(Items listed in a dataset)
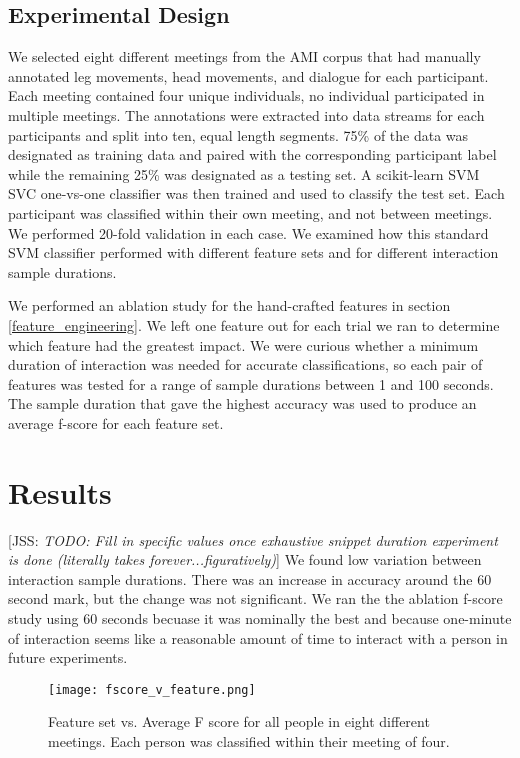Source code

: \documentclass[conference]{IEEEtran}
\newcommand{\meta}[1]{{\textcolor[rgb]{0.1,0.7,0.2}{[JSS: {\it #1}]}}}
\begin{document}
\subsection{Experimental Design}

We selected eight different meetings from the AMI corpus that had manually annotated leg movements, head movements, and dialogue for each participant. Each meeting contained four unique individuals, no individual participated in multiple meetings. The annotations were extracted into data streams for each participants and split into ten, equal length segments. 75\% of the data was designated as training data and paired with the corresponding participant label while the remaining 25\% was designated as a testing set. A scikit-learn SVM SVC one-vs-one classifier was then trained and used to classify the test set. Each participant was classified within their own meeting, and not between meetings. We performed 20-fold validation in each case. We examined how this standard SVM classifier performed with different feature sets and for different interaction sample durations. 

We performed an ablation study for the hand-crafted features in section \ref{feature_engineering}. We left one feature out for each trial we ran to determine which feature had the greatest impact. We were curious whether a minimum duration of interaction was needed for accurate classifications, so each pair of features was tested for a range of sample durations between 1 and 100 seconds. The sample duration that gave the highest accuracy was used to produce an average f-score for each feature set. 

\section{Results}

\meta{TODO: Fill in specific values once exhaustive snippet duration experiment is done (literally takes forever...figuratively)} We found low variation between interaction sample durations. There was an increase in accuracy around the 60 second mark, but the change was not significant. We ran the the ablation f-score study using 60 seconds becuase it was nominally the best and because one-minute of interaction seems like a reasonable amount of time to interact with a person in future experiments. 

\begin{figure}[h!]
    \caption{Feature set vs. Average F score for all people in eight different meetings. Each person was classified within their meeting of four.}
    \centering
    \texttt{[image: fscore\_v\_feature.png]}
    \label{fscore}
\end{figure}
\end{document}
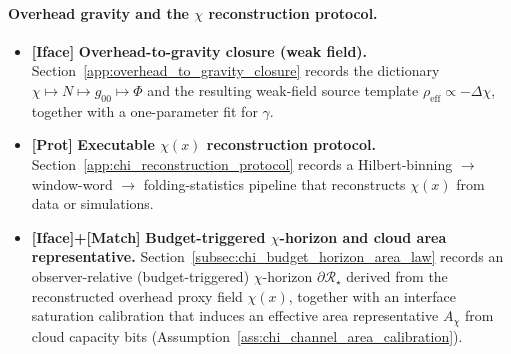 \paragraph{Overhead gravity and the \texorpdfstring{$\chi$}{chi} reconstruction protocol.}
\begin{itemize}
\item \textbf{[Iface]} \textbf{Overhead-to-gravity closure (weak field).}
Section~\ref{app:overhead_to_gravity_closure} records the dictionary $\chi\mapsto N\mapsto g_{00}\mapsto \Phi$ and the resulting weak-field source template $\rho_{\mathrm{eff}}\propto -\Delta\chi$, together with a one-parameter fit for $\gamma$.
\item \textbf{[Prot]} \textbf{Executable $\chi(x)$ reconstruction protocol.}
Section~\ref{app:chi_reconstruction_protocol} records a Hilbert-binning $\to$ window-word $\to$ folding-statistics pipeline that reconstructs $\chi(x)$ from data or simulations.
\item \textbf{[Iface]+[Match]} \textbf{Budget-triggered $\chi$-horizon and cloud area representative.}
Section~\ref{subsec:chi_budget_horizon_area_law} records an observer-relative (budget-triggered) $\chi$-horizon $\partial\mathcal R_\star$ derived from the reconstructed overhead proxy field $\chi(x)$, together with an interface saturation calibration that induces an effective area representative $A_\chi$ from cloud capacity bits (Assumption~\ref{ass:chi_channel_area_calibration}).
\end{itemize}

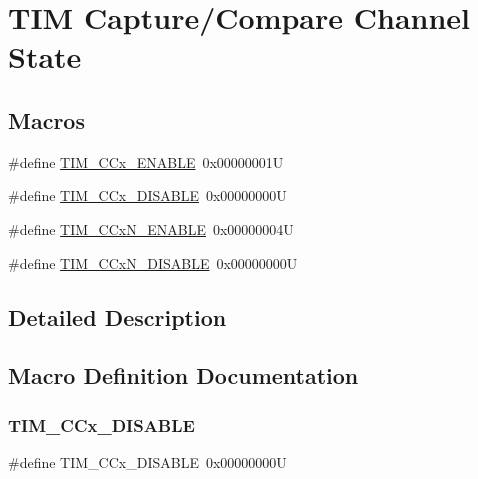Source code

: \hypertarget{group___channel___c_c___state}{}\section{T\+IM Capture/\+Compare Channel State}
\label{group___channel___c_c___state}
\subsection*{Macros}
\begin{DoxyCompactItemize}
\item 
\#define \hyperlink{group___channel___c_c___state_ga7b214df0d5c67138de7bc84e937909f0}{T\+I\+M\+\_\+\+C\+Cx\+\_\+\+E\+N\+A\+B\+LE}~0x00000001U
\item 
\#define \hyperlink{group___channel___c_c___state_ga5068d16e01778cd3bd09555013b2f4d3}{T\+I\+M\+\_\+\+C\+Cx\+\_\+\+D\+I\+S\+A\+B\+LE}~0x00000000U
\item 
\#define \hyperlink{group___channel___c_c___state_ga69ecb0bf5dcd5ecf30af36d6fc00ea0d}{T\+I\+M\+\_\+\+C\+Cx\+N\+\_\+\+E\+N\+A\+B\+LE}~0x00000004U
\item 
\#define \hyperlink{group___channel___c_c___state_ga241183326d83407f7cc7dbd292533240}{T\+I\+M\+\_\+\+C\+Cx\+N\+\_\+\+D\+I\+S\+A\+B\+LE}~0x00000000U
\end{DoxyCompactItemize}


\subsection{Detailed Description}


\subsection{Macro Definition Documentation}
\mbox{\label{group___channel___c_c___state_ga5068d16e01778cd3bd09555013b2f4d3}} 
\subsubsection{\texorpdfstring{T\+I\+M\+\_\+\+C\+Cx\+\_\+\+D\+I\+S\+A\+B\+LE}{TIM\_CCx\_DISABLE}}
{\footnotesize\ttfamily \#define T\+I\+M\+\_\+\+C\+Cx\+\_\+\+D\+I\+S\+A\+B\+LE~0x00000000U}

WORK TO COMPLETE: A word-for-word retyping of every record is required, without the pictures.

WORKED SOLUTION:
Source code

: \documentclass[conference]{IEEEtran}
\newcommand{\meta}[1]{{\textcolor[rgb]{0.1,0.7,0.2}{[JSS: {\it #1}]}}}
\begin{document}
\subsection{Experimental Design}

We selected eight different meetings from the AMI corpus that had manually annotated leg movements, head movements, and dialogue for each participant. Each meeting contained four unique individuals, no individual participated in multiple meetings. The annotations were extracted into data streams for each participants and split into ten, equal length segments. 75\% of the data was designated as training data and paired with the corresponding participant label while the remaining 25\% was designated as a testing set. A scikit-learn SVM SVC one-vs-one classifier was then trained and used to classify the test set. Each participant was classified within their own meeting, and not between meetings. We performed 20-fold validation in each case. We examined how this standard SVM classifier performed with different feature sets and for different interaction sample durations. 

We performed an ablation study for the hand-crafted features in section \ref{feature_engineering}. We left one feature out for each trial we ran to determine which feature had the greatest impact. We were curious whether a minimum duration of interaction was needed for accurate classifications, so each pair of features was tested for a range of sample durations between 1 and 100 seconds. The sample duration that gave the highest accuracy was used to produce an average f-score for each feature set. 

\section{Results}

\meta{TODO: Fill in specific values once exhaustive snippet duration experiment is done (literally takes forever...figuratively)} We found low variation between interaction sample durations. There was an increase in accuracy around the 60 second mark, but the change was not significant. We ran the the ablation f-score study using 60 seconds becuase it was nominally the best and because one-minute of interaction seems like a reasonable amount of time to interact with a person in future experiments. 

\begin{figure}[h!]
    \caption{Feature set vs. Average F score for all people in eight different meetings. Each person was classified within their meeting of four.}
    \centering
    \texttt{[image: fscore\_v\_feature.png]}
    \label{fscore}
\end{figure}
\end{document}
 \paragraph{Overhead gravity and the \texorpdfstring{$\chi$}{chi} reconstruction protocol.}
\begin{itemize}
\item \textbf{[Iface]} \textbf{Overhead-to-gravity closure (weak field).}
Section~\ref{app:overhead_to_gravity_closure} records the dictionary $\chi\mapsto N\mapsto g_{00}\mapsto \Phi$ and the resulting weak-field source template $\rho_{\mathrm{eff}}\propto -\Delta\chi$, together with a one-parameter fit for $\gamma$.
\item \textbf{[Prot]} \textbf{Executable $\chi(x)$ reconstruction protocol.}
Section~\ref{app:chi_reconstruction_protocol} records a Hilbert-binning $\to$ window-word $\to$ folding-statistics pipeline that reconstructs $\chi(x)$ from data or simulations.
\item \textbf{[Iface]+[Match]} \textbf{Budget-triggered $\chi$-horizon and cloud area representative.}
Section~\ref{subsec:chi_budget_horizon_area_law} records an observer-relative (budget-triggered) $\chi$-horizon $\partial\mathcal R_\star$ derived from the reconstructed overhead proxy field $\chi(x)$, together with an interface saturation calibration that induces an effective area representative $A_\chi$ from cloud capacity bits (Assumption~\ref{ass:chi_channel_area_calibration}).
\end{itemize}

Source code

: \hypertarget{group___channel___c_c___state}{}\section{T\+IM Capture/\+Compare Channel State}
\label{group___channel___c_c___state}
\subsection*{Macros}
\begin{DoxyCompactItemize}
\item 
\#define \hyperlink{group___channel___c_c___state_ga7b214df0d5c67138de7bc84e937909f0}{T\+I\+M\+\_\+\+C\+Cx\+\_\+\+E\+N\+A\+B\+LE}~0x00000001U
\item 
\#define \hyperlink{group___channel___c_c___state_ga5068d16e01778cd3bd09555013b2f4d3}{T\+I\+M\+\_\+\+C\+Cx\+\_\+\+D\+I\+S\+A\+B\+LE}~0x00000000U
\item 
\#define \hyperlink{group___channel___c_c___state_ga69ecb0bf5dcd5ecf30af36d6fc00ea0d}{T\+I\+M\+\_\+\+C\+Cx\+N\+\_\+\+E\+N\+A\+B\+LE}~0x00000004U
\item 
\#define \hyperlink{group___channel___c_c___state_ga241183326d83407f7cc7dbd292533240}{T\+I\+M\+\_\+\+C\+Cx\+N\+\_\+\+D\+I\+S\+A\+B\+LE}~0x00000000U
\end{DoxyCompactItemize}


\subsection{Detailed Description}


\subsection{Macro Definition Documentation}
\mbox{\label{group___channel___c_c___state_ga5068d16e01778cd3bd09555013b2f4d3}} 
\subsubsection{\texorpdfstring{T\+I\+M\+\_\+\+C\+Cx\+\_\+\+D\+I\+S\+A\+B\+LE}{TIM\_CCx\_DISABLE}}
{\footnotesize\ttfamily \#define T\+I\+M\+\_\+\+C\+Cx\+\_\+\+D\+I\+S\+A\+B\+LE~0x00000000U}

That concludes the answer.